Install `pysuricata` directly from PyPI:

```bash
pip install pysuricata
```

## Why use pysuricata?
- **Instant reports**: Generate clean, self-contained HTML reports directly from pandas DataFrames.
- **Out-of-core option (v2)**: Consume in-memory DataFrame chunks and profile datasets larger than RAM.
- **No heavy deps**: Minimal runtime dependencies (pandas/pyarrow optional depending on source).
- **Rich insights**: Summaries for numeric, categorical, datetime columns, missing values, duplicates, correlations, and sample rows.
- **Portable**: Reports are standalone HTML (with inline CSS/JS/images) that can be easily shared.
- **Customizable**: Title, sample display, and output path can be tailored to your needs.

## Quick Example (classic, in-memory DataFrame)

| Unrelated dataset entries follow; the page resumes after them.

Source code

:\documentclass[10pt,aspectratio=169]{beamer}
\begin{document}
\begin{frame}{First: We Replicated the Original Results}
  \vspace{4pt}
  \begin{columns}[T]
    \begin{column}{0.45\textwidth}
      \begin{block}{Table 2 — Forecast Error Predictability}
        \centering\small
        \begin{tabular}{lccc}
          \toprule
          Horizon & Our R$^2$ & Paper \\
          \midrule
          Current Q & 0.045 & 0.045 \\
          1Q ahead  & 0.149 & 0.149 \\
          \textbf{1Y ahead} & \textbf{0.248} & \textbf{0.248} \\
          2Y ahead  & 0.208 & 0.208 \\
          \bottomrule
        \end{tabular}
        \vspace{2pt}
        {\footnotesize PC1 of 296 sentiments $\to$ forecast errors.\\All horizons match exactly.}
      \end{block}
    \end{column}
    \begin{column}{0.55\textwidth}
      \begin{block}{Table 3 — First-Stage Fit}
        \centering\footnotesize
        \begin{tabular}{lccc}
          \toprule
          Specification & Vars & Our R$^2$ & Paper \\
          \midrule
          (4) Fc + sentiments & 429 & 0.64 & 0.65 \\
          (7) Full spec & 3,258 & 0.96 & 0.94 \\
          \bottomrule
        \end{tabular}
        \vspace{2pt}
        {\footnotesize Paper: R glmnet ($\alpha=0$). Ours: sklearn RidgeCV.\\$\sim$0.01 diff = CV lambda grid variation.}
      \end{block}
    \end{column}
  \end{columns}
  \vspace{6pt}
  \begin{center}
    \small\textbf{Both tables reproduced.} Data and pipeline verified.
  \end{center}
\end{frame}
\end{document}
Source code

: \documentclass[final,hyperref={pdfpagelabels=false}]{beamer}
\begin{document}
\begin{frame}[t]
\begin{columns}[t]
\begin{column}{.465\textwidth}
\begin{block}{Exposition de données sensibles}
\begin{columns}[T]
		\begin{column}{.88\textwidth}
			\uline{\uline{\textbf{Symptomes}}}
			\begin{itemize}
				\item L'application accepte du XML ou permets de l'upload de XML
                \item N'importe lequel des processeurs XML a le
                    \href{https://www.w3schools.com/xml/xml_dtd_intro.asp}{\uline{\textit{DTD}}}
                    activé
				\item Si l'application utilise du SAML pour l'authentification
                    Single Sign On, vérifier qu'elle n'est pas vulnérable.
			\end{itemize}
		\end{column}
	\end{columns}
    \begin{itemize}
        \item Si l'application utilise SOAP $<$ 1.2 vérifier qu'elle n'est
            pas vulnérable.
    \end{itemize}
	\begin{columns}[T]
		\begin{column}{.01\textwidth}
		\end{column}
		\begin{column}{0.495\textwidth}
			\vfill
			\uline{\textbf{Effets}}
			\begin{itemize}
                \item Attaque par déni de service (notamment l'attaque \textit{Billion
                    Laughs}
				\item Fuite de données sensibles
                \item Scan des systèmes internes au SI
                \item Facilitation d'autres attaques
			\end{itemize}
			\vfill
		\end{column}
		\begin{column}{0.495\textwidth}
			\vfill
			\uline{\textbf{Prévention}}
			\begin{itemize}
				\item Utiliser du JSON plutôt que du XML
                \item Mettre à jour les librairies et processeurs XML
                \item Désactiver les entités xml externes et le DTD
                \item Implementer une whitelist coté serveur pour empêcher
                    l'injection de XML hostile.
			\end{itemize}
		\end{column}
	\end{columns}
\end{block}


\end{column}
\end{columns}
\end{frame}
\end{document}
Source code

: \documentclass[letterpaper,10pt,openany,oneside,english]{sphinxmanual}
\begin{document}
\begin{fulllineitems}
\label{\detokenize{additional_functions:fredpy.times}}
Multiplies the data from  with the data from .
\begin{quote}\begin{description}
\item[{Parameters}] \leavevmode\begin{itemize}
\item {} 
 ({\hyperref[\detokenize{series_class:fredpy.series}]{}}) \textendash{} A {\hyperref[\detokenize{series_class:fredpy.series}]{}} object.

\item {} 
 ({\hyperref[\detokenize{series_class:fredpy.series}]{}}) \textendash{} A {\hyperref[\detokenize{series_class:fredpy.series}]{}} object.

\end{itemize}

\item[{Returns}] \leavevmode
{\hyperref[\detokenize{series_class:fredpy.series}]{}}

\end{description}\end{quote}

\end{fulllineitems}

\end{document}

The following example demonstrates how to generate an EDA report using the Iris dataset with Pandas:

```python
import pandas as pd
from pysuricata import profile

# Load the Iris dataset directly using Pandas
iris_url = "https://raw.githubusercontent.com/mwaskom/seaborn-data/master/iris.csv"
iris_df = pd.read_csv(iris_url)

# Build the report and save to a file
rep = profile(iris_df)
rep.save_html("iris_report.html")
```

## Streaming report (low memory)

For large datasets, stream in-memory DataFrame chunks you control.

```python
from pysuricata import profile, ReportConfig
import pandas as pd

def chunk_iter():
    for i in range(10):
        yield pd.read_csv(f"part-{i}.csv")  # You manage chunking externally

rep = profile((ch for ch in chunk_iter()), config=ReportConfig())
rep.save_html("report.html")

# Optional: stats-only
from pysuricata import summarize
stats = summarize(iris_df)
```

Highlights:

- Streams data in chunks, low peak memory.
- Shows processed bytes (≈) and precise generation time (e.g., 0.02s).
- Approximate distinct (KMV), heavy hitters (Misra–Gries), quantiles/histograms via reservoir sampling.
- Numeric extras: 95% CI for mean, coefficient of variation, heaping %, granularity hints, bimodality.
- Categorical extras: case/trim variants, empty strings, length stats.
- Datetime details: per-hour, day-of-week, and month breakdown tables + timeline chart.
- Correlation chips (streaming) for numeric columns.
- Hardened HTML escaping for column names and labels.